* _STUDY MATERIAL_:

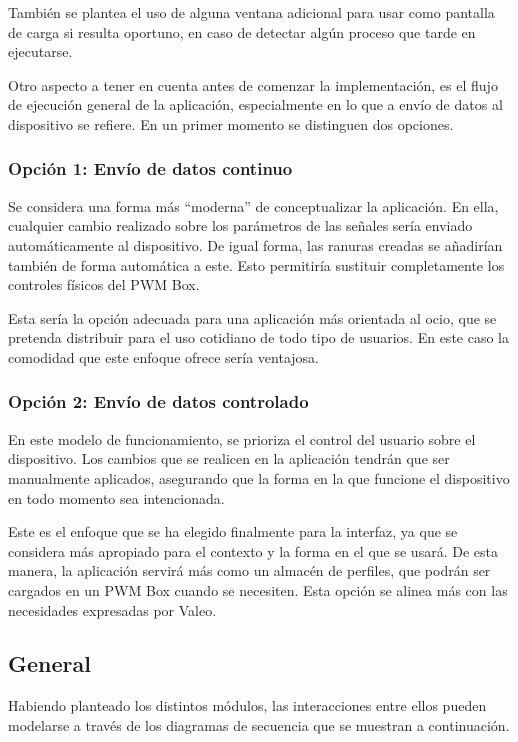 También se plantea el uso de alguna ventana adicional para usar como pantalla de carga si resulta oportuno, en caso de detectar algún proceso que tarde en ejecutarse.

Otro aspecto a tener en cuenta antes de comenzar la implementación, es el flujo de ejecución general de la aplicación, especialmente en lo que a envío de datos al dispositivo se refiere. En un primer momento se distinguen dos opciones.

\subsubsection{Opción 1: Envío de datos continuo}

Se considera una forma más ``moderna'' de conceptualizar la aplicación. En ella, cualquier cambio realizado sobre los parámetros de las señales sería enviado automáticamente al dispositivo. De igual forma, las ranuras creadas se añadirían también de forma automática a este. Esto permitiría sustituir completamente los controles físicos del PWM Box.

Esta sería la opción adecuada para una aplicación más orientada al ocio, que se pretenda distribuir para el uso cotidiano de todo tipo de usuarios. En este caso la comodidad que este enfoque ofrece sería ventajosa.

\subsubsection{Opción 2: Envío de datos controlado}

En este modelo de funcionamiento, se prioriza el control del usuario sobre el dispositivo. Los cambios que se realicen en la aplicación tendrán que ser manualmente aplicados, asegurando que la forma en la que funcione el dispositivo en todo momento sea intencionada.

Este es el enfoque que se ha elegido finalmente para la interfaz, ya que se considera más apropiado para el contexto y la forma en el que se usará. De esta manera, la aplicación servirá más como un almacén de perfiles, que podrán ser cargados en un PWM Box cuando se necesiten. Esta opción se alinea más con las necesidades expresadas por Valeo.

\subsection{General}

Habiendo planteado los distintos módulos, las interacciones entre ellos pueden modelarse a través de los diagramas de secuencia que se muestran a continuación.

* _PROBLEM DETAILS_: Output the material verbatim, skipping the images.

* _SOLUTION FOR THIS PROBLEM_:
 También se plantea el uso de alguna ventana adicional para usar como pantalla de carga si resulta oportuno, en caso de detectar algún proceso que tarde en ejecutarse.

Otro aspecto a tener en cuenta antes de comenzar la implementación, es el flujo de ejecución general de la aplicación, especialmente en lo que a envío de datos al dispositivo se refiere. En un primer momento se distinguen dos opciones.

\subsubsection{Opción 1: Envío de datos continuo}

Se considera una forma más ``moderna'' de conceptualizar la aplicación. En ella, cualquier cambio realizado sobre los parámetros de las señales sería enviado automáticamente al dispositivo. De igual forma, las ranuras creadas se añadirían también de forma automática a este. Esto permitiría sustituir completamente los controles físicos del PWM Box.

Esta sería la opción adecuada para una aplicación más orientada al ocio, que se pretenda distribuir para el uso cotidiano de todo tipo de usuarios. En este caso la comodidad que este enfoque ofrece sería ventajosa.

\subsubsection{Opción 2: Envío de datos controlado}

En este modelo de funcionamiento, se prioriza el control del usuario sobre el dispositivo. Los cambios que se realicen en la aplicación tendrán que ser manualmente aplicados, asegurando que la forma en la que funcione el dispositivo en todo momento sea intencionada.

Este es el enfoque que se ha elegido finalmente para la interfaz, ya que se considera más apropiado para el contexto y la forma en el que se usará. De esta manera, la aplicación servirá más como un almacén de perfiles, que podrán ser cargados en un PWM Box cuando se necesiten. Esta opción se alinea más con las necesidades expresadas por Valeo.

\subsection{General}

Habiendo planteado los distintos módulos, las interacciones entre ellos pueden modelarse a través de los diagramas de secuencia que se muestran a continuación.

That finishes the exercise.